# [Performance] `nn.pad` reflect/replicate ~1.5x slower than needed since v0.21 (nested `if_then_else` boundary index)

Thanks for participating in the TVM community! We use https://discuss.tvm.ai for any general usage questions and discussions. The issue tracker is used for actionable items such as feature proposals discussion, roadmaps, and bug tracking.  You are always welcomed to post on the forum first :smile_cat:

Issues that are inactive for a period of time may get closed. We adopt this policy so that we won't lose track of actionable issues that may fall at the bottom of the pile.

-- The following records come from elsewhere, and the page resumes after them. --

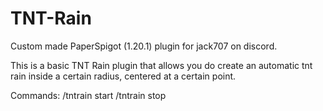 # TNT-Rain
Custom made PaperSpigot (1.20.1) plugin for jack707 on discord.

This is a basic TNT Rain plugin that allows you do create an automatic tnt rain inside a certain radius, centered at a certain point.

Commands:
/tntrain start <center-x> <center-z> <range> <num-tnt>
/tntrain stop 
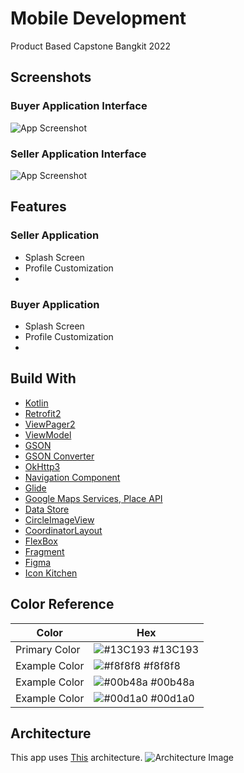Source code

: 
# Mobile Development

Product Based Capstone Bangkit 2022


## Screenshots
### Buyer Application Interface

![App Screenshot](https://via.placeholder.com/468x300?text=App+Screenshot+Here)

### Seller Application Interface
![App Screenshot](https://via.placeholder.com/468x300?text=App+Screenshot+Here)

## Features

### Seller Application

- Splash Screen
- Profile Customization
- 

### Buyer Application

- Splash Screen
- Profile Customization
- 


## Build With

- [Kotlin](https://kotlinlang.org/)
- [Retrofit2](https://kotlinlang.org/)
- [ViewPager2](https://developer.android.com/jetpack/androidx/releases/viewpager2)
- [ViewModel](https://developer.android.com/topic/libraries/architecture/viewmodel)
- [GSON](https://github.com/google/gson)
- [GSON Converter](https://github.com/square/retrofit/tree/master/retrofit-converters/gson)
- [OkHttp3](https://square.github.io/okhttp/)
- [Navigation Component](https://developer.android.com/guide/navigation/get-started)
- [Glide](https://developer.android.com/guide/navigation/get-started)
- [Google Maps Services, Place API](https://developers.google.com/maps/documentation)
- [Data Store](https://developer.android.com/jetpack/androidx/releases/datastore?hl=id)
- [CircleImageView](https://github.com/hdodenhof/CircleImageView)
- [CoordinatorLayout](https://developer.android.com/jetpack/androidx/releases/coordinatorlayout?hl=id)
- [FlexBox](https://github.com/google/flexbox-layout)
- [Fragment](https://developer.android.com/guide/fragments?hl=id)
- [Figma](https://www.figma.com/)
- [Icon Kitchen](https://icon.kitchen/)


## Color Reference

| Color             | Hex                                                                |
| ----------------- | ------------------------------------------------------------------ |
| Primary Color | ![#13C193](https://via.placeholder.com/10/13C193?text=+) #13C193 |
| Example Color | ![#f8f8f8](https://via.placeholder.com/10/f8f8f8?text=+) #f8f8f8 |
| Example Color | ![#00b48a](https://via.placeholder.com/10/00b48a?text=+) #00b48a |
| Example Color | ![#00d1a0](https://via.placeholder.com/10/00b48a?text=+) #00d1a0 |


## Architecture
This app uses [This]() architecture.
![Architecture Image](https://via.placeholder.com/468x300?text=Architecture+Image+Here)
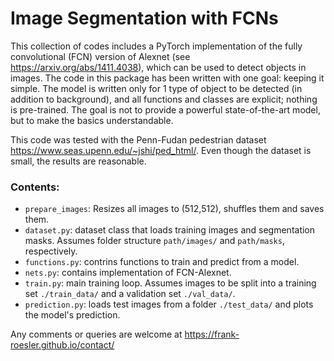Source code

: # Image Segmentation with FCNs

This collection of codes includes a PyTorch implementation of the fully convolutional (FCN) version of Alexnet (see https://arxiv.org/abs/1411.4038), which can be used to detect objects in images. The code in this package has been written with one goal: keeping it simple. The model is written only for 1 type of object to be detected (in addition to background), and all functions and classes are explicit; nothing is pre-trained. The goal is not to provide a powerful state-of-the-art model, but to make the basics understandable.

This code was tested with the Penn-Fudan pedestrian dataset https://www.seas.upenn.edu/~jshi/ped_html/. Even though the dataset is small, the results are reasonable.

### Contents:
* `prepare_images`: Resizes all images to (512,512), shuffles them and saves them.
* `dataset.py`: dataset class that loads training images and segmentation masks. Assumes folder structure `path/images/` and `path/masks`, respectively.
* `functions.py`: contrins functions to train and predict from a model.
* `nets.py`: contains implementation of FCN-Alexnet.
* `train.py`: main training loop. Assumes images to be split into a training set `./train_data/` and a validation set `./val_data/`.
* `prediction.py`: loads test images from a folder `./test_data/` and plots the model's prediction.

Any comments or queries are welcome at https://frank-roesler.github.io/contact/
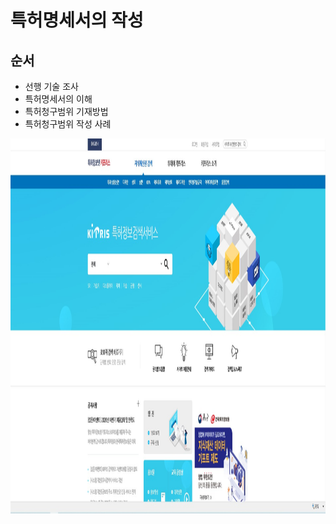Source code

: # **특허명세서의 작성**

## 순서

- 선행 기술 조사
- 특허명세서의 이해
- 특허청구범위 기재방법
- 특허청구범위 작성 사례

<img src="./kipris.jpg"  width="600" height="600">


</p>

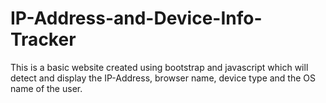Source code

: # IP-Address-and-Device-Info-Tracker
This is a basic website created using bootstrap and javascript which will detect and display the IP-Address, browser name, device type and the OS name of the user.
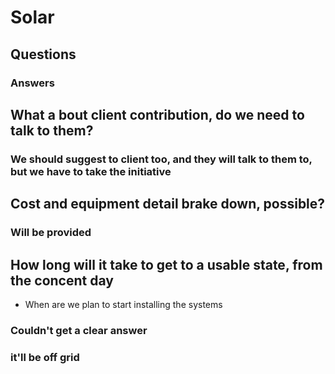 # Solar


## Questions
### Answers

## What a bout client contribution, do we need to talk to them?
### We should suggest to client too, and they will talk to them to, but we have to take the initiative 

## Cost and equipment detail brake down, possible?
### Will be provided

## How long will it take to get to a usable state, from the concent day
- When are we plan to start installing the systems
### Couldn't get a clear answer

### it'll be off grid
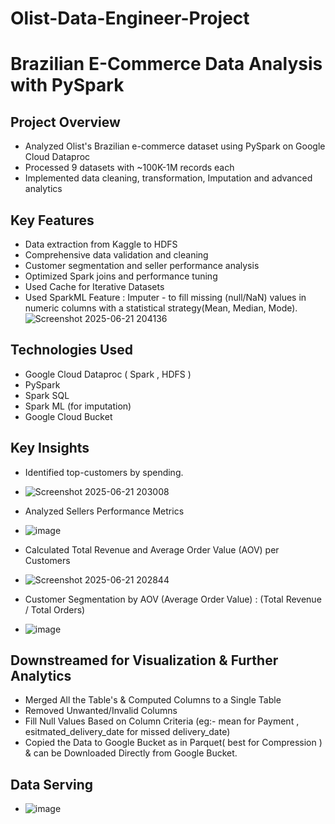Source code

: # Olist-Data-Engineer-Project
# Brazilian E-Commerce Data Analysis with PySpark

## Project Overview
- Analyzed Olist's Brazilian e-commerce dataset using PySpark on Google Cloud Dataproc
- Processed 9 datasets with ~100K-1M records each
- Implemented data cleaning, transformation, Imputation and advanced analytics

## Key Features
- Data extraction from Kaggle to HDFS 
- Comprehensive data validation and cleaning
- Customer segmentation and seller performance analysis
- Optimized Spark joins and performance tuning
- Used Cache for Iterative Datasets
- Used SparkML Feature : Imputer - to fill missing (null/NaN) values in numeric columns with a statistical strategy(Mean, Median, Mode).
![Screenshot 2025-06-21 204136](https://github.com/user-attachments/assets/488cb756-5089-4c44-8afc-919104bb296d)

 

## Technologies Used
- Google Cloud Dataproc ( Spark , HDFS )
- PySpark
- Spark SQL
- Spark ML (for imputation)
- Google Cloud Bucket

## Key Insights
- Identified top-customers by spending.
- ![Screenshot 2025-06-21 203008](https://github.com/user-attachments/assets/64bd4556-7be3-444c-96c5-a33182f813ce)

- Analyzed Sellers Performance Metrics
- ![image](https://github.com/user-attachments/assets/328bf3ef-d748-4fff-b2e5-0939beb923ff)

- Calculated Total Revenue and Average Order Value (AOV) per Customers
- ![Screenshot 2025-06-21 202844](https://github.com/user-attachments/assets/b8a4e5c0-439d-4936-969f-a6a6cab3aa61)

- Customer Segmentation by AOV (Average Order Value) : (Total Revenue / Total Orders)
- ![image](https://github.com/user-attachments/assets/68262507-9b8d-445b-bbe2-e7dfe0e94fa0)

## Downstreamed for Visualization & Further Analytics
- Merged All the Table's & Computed Columns to a Single Table
- Removed Unwanted/Invalid Columns 
- Fill Null Values Based on Column Criteria (eg:- mean for Payment , esitmated_delivery_date for missed delivery_date)
- Copied the Data to Google Bucket as in Parquet( best for Compression ) & can be Downloaded Directly from Google Bucket.

## Data Serving
- ![image](https://github.com/user-attachments/assets/2005f350-be3a-4f24-a3a0-b4c0d1c65dc2)

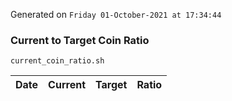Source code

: Generated on `Friday 01-October-2021 at 17:34:44`

### Current to Target Coin Ratio
`current_coin_ratio.sh`

Date|Current|Target|Ratio
---|---|---|---
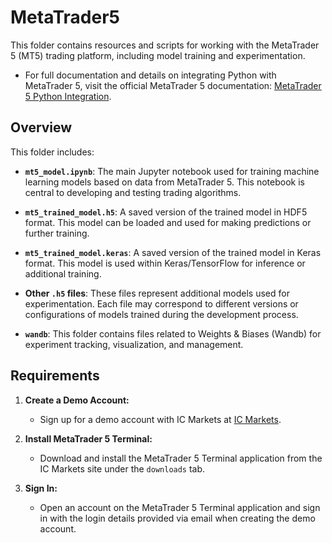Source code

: # __MetaTrader5__

This folder contains resources and scripts for working with the MetaTrader 5 (MT5) trading platform, including model training and experimentation.

- For full documentation and details on integrating Python with MetaTrader 5, visit the official MetaTrader 5 documentation: [MetaTrader 5 Python Integration](https://www.mql5.com/en/docs/integration/python_metatrader5).


## Overview

This folder includes:

- **`mt5_model.ipynb`**: The main Jupyter notebook used for training machine learning models based on data from MetaTrader 5. This notebook is central to developing and testing trading algorithms.

- **`mt5_trained_model.h5`**: A saved version of the trained model in HDF5 format. This model can be loaded and used for making predictions or further training.

- **`mt5_trained_model.keras`**: A saved version of the trained model in Keras format. This model is used within Keras/TensorFlow for inference or additional training.

- **Other `.h5` files**: These files represent additional models used for experimentation. Each file may correspond to different versions or configurations of models trained during the development process.

- **`wandb`**: This folder contains files related to Weights & Biases (Wandb) for experiment tracking, visualization, and management.


## Requirements

1. **Create a Demo Account:**
   - Sign up for a demo account with IC Markets at [IC Markets](https://secure.icmarkets.com).

2. **Install MetaTrader 5 Terminal:**
   - Download and install the MetaTrader 5 Terminal application from the IC Markets site under the `downloads` tab.

3. **Sign In:**
   - Open an account on the MetaTrader 5 Terminal application and sign in with the login details provided via email when creating the demo account.




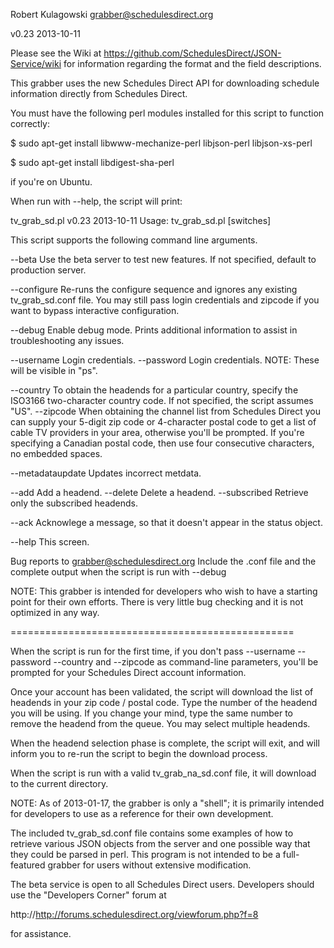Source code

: Robert Kulagowski
grabber@schedulesdirect.org

v0.23 2013-10-11

Please see the Wiki at https://github.com/SchedulesDirect/JSON-Service/wiki for
information regarding the format and the field descriptions.

This grabber uses the new Schedules Direct API for downloading schedule
information directly from Schedules Direct.

You must have the following perl modules installed for this script to
function correctly:

$ sudo apt-get install libwww-mechanize-perl libjson-perl libjson-xs-perl

$ sudo apt-get install libdigest-sha-perl

if you're on Ubuntu.

When run with --help, the script will print:

tv_grab_sd.pl v0.23 2013-10-11
Usage: tv_grab_sd.pl [switches]

This script supports the following command line arguments.

--beta                  Use the beta server to test new features. If not
                        specified, default to production server.

--configure             Re-runs the configure sequence and ignores any
                        existing tv_grab_sd.conf file.  You may still pass
                        login credentials and zipcode if you want to bypass
                        interactive configuration.

--debug                 Enable debug mode. Prints additional information to
                        assist in troubleshooting any issues.

--username              Login credentials.
--password              Login credentials. NOTE: These will be visible in "ps".

--country               To obtain the headends for a particular country, specify
                        the ISO3166 two-character country code. If not specified,
                        the script assumes "US".
--zipcode               When obtaining the channel list from Schedules
                        Direct you can supply your 5-digit zip code or
                        4-character postal code to get a list of cable TV
                        providers in your area, otherwise you'll be
                        prompted.  If you're specifying a Canadian postal
                        code, then use four consecutive characters, no
                        embedded spaces.

--metadataupdate        Updates incorrect metdata.

--add                   Add a headend.
--delete                Delete a headend.
--subscribed            Retrieve only the subscribed headends.

--ack                   Acknowlege a message, so that it doesn't appear
                        in the status object.

--help                  This screen.

Bug reports to grabber@schedulesdirect.org  Include the .conf file and the
complete output when the script is run with --debug

NOTE: This grabber is intended for developers who wish to have a starting
point for their own efforts.  There is very little bug checking and it is
not optimized in any way.


=================================================

When the script is run for the first time, if you don't pass --username
--password --country and --zipcode as command-line parameters, you'll be
prompted for your Schedules Direct account information.

Once your account has been validated, the script will download the list of
headends in your zip code / postal code. Type the number of the headend you
will be using. If you change your mind, type the same number to remove the
headend from the queue. You may select multiple headends.

When the headend selection phase is complete, the script will exit, and will
inform you to re-run the script to begin the download process.

When the script is run with a valid tv_grab_na_sd.conf file, it will
download to the current directory.

NOTE: As of 2013-01-17, the grabber is only a "shell"; it is primarily
intended for developers to use as a reference for their own development.

The included tv_grab_sd.conf file contains some examples of how to retrieve
various JSON objects from the server and one possible way that they could be
parsed in perl. This program is not intended to be a full-featured grabber
for users without extensive modification.

The beta service is open to all Schedules Direct users. Developers should
use the "Developers Corner" forum at

http://http://forums.schedulesdirect.org/viewforum.php?f=8

for assistance.
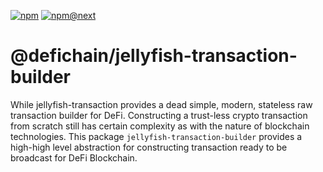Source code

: [![npm](https://img.shields.io/npm/v/@defichain/jellyfish-transaction-builder)](https://www.npmjs.com/package/@defichain/jellyfish-transaction-builder/v/latest)
[![npm@next](https://img.shields.io/npm/v/@defichain/jellyfish-transaction-builder/next)](https://www.npmjs.com/package/@defichain/jellyfish-transaction-builder/v/next)

# @defichain/jellyfish-transaction-builder

While jellyfish-transaction provides a dead simple, modern, stateless raw transaction builder for DeFi. Constructing a
trust-less crypto transaction from scratch still has certain complexity as with the nature of blockchain technologies.
This package `jellyfish-transaction-builder` provides a high-high level abstraction for constructing transaction ready
to be broadcast for DeFi Blockchain.


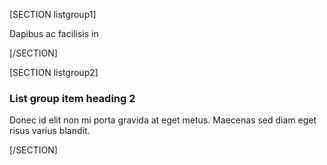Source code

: [SECTION listgroup1]

Dapibus ac facilisis in

[/SECTION]

[SECTION listgroup2]

### List group item heading 2
Donec id elit non mi porta gravida at eget metus. Maecenas sed diam eget risus varius blandit.

[/SECTION]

Feel free to reopen a new one if you feel there is an additional problem that needs attention when an old one gets closed.

### Expected behavior

`nn.pad` with `pad_mode="reflect"` / `"replicate"` on CUDA should run about as
fast as the equivalent `constant` / `circular` paths — the source index is just a
mirror / edge-clamp, which is cheap integer math.

### Actual behavior

The dedicated `reflect_pad` / `replicate_pad` TOPI compute was introduced in
**v0.21.0** (before that `nn.pad` ignored `pad_mode` and always emitted a constant
pad), and it has been slower than necessary ever since. On CUDA, `reflect` and
`replicate` run ~1.4–1.5x slower than they need to on a `[1,64,56,56]` pad-by-1,
while `constant` and `circular` are flat.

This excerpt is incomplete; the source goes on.